Task objective: Within the data that follows, how many lines carry the string "frac"? Give the number alone.

==== Material for the task

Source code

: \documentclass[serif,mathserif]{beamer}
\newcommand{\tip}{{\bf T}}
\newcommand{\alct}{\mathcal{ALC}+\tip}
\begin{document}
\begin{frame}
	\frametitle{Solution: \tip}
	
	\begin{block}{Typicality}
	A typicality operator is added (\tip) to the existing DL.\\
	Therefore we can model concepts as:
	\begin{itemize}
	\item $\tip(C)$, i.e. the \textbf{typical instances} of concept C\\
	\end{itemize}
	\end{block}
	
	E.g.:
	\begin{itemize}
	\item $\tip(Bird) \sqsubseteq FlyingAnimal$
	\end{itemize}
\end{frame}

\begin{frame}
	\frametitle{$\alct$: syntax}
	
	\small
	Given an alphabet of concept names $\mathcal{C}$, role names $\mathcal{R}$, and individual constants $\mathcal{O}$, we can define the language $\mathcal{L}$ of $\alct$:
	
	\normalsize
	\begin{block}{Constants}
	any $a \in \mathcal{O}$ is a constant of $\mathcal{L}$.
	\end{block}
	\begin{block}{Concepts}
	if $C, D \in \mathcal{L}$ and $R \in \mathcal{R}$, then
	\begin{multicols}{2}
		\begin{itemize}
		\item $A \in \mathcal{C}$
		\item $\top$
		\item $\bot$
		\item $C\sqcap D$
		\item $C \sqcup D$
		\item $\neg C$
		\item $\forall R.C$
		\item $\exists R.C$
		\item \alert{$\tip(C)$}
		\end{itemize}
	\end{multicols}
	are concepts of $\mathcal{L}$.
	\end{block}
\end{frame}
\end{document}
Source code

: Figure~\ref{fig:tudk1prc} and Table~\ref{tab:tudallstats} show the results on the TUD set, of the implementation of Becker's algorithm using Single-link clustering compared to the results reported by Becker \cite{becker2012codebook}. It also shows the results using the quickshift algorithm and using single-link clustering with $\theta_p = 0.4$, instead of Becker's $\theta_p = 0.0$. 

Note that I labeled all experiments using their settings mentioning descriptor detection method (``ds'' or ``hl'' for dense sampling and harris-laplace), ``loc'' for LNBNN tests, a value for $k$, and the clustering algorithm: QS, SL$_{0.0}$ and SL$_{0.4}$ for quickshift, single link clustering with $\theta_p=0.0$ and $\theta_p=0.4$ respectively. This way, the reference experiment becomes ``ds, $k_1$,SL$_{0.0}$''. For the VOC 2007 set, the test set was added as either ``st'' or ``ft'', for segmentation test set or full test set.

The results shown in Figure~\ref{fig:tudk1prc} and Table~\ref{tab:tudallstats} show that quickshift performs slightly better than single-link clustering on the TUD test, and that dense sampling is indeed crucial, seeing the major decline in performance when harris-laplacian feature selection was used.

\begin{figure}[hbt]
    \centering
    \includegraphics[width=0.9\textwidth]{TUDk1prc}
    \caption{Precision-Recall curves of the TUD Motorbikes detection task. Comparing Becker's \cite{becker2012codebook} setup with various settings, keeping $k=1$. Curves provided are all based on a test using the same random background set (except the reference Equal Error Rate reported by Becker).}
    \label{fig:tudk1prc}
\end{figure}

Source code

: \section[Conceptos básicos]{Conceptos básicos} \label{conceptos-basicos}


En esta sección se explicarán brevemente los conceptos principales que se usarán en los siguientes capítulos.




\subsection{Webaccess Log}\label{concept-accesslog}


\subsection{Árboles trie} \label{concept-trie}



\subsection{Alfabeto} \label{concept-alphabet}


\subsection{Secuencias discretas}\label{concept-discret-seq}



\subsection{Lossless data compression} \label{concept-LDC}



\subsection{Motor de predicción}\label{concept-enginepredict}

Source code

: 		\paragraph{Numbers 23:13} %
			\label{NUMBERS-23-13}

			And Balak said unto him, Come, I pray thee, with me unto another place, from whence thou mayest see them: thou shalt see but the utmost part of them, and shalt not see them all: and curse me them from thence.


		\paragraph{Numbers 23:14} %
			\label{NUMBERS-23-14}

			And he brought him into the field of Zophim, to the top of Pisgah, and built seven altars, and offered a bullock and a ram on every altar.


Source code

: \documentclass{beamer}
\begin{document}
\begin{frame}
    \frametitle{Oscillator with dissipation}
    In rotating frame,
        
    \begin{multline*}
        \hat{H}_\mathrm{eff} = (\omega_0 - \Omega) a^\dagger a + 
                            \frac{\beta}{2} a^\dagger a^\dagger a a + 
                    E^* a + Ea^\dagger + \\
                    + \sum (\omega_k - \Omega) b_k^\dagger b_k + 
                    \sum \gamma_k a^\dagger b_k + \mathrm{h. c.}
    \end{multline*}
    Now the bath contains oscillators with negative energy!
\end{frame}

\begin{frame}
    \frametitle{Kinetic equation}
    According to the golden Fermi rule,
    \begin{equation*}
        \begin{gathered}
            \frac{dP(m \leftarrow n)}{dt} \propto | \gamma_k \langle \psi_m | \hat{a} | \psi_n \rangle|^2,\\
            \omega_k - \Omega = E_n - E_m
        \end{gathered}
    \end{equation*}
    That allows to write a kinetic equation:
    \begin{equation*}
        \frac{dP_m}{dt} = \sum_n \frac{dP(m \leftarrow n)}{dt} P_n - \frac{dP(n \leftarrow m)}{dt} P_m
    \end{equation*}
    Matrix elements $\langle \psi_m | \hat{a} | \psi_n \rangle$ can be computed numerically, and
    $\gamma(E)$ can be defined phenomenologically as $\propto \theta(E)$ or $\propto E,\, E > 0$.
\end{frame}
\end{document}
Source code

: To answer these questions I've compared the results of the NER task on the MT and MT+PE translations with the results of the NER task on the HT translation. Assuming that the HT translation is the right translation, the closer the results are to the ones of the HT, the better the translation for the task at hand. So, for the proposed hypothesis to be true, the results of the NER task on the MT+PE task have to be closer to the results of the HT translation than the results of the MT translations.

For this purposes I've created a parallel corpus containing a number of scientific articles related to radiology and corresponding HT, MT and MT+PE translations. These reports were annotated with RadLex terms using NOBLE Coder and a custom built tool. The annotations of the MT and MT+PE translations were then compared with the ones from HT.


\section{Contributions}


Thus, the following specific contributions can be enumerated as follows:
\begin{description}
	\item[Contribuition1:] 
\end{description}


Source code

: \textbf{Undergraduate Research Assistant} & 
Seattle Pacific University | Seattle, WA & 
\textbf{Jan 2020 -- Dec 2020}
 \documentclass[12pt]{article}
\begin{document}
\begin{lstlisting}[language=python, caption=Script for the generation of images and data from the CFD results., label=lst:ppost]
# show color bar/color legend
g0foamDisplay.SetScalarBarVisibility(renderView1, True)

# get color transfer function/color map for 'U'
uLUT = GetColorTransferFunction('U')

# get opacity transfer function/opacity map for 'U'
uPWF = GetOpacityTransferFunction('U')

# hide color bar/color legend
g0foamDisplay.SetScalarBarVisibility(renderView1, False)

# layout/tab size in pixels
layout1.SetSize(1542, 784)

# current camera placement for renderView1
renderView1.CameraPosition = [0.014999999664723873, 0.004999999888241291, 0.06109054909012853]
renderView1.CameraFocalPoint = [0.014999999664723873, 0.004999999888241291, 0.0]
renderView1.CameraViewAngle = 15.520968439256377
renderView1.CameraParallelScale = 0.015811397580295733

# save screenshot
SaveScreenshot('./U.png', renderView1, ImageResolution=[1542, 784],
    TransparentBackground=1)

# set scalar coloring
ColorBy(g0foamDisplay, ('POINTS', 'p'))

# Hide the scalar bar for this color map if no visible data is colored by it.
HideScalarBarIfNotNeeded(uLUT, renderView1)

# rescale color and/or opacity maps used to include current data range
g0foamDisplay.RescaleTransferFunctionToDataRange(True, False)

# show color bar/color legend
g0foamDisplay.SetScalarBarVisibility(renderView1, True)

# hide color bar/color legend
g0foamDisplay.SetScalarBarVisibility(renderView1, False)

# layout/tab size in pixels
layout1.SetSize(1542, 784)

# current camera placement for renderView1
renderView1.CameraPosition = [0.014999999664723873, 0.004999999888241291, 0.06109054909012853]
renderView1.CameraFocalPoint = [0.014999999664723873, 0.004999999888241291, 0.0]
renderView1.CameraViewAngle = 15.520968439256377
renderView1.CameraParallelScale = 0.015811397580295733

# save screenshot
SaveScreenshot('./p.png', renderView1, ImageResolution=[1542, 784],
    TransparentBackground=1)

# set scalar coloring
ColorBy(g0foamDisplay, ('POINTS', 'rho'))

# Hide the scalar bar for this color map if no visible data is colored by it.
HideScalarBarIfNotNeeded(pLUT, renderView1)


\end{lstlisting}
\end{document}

========

Exercise result: 3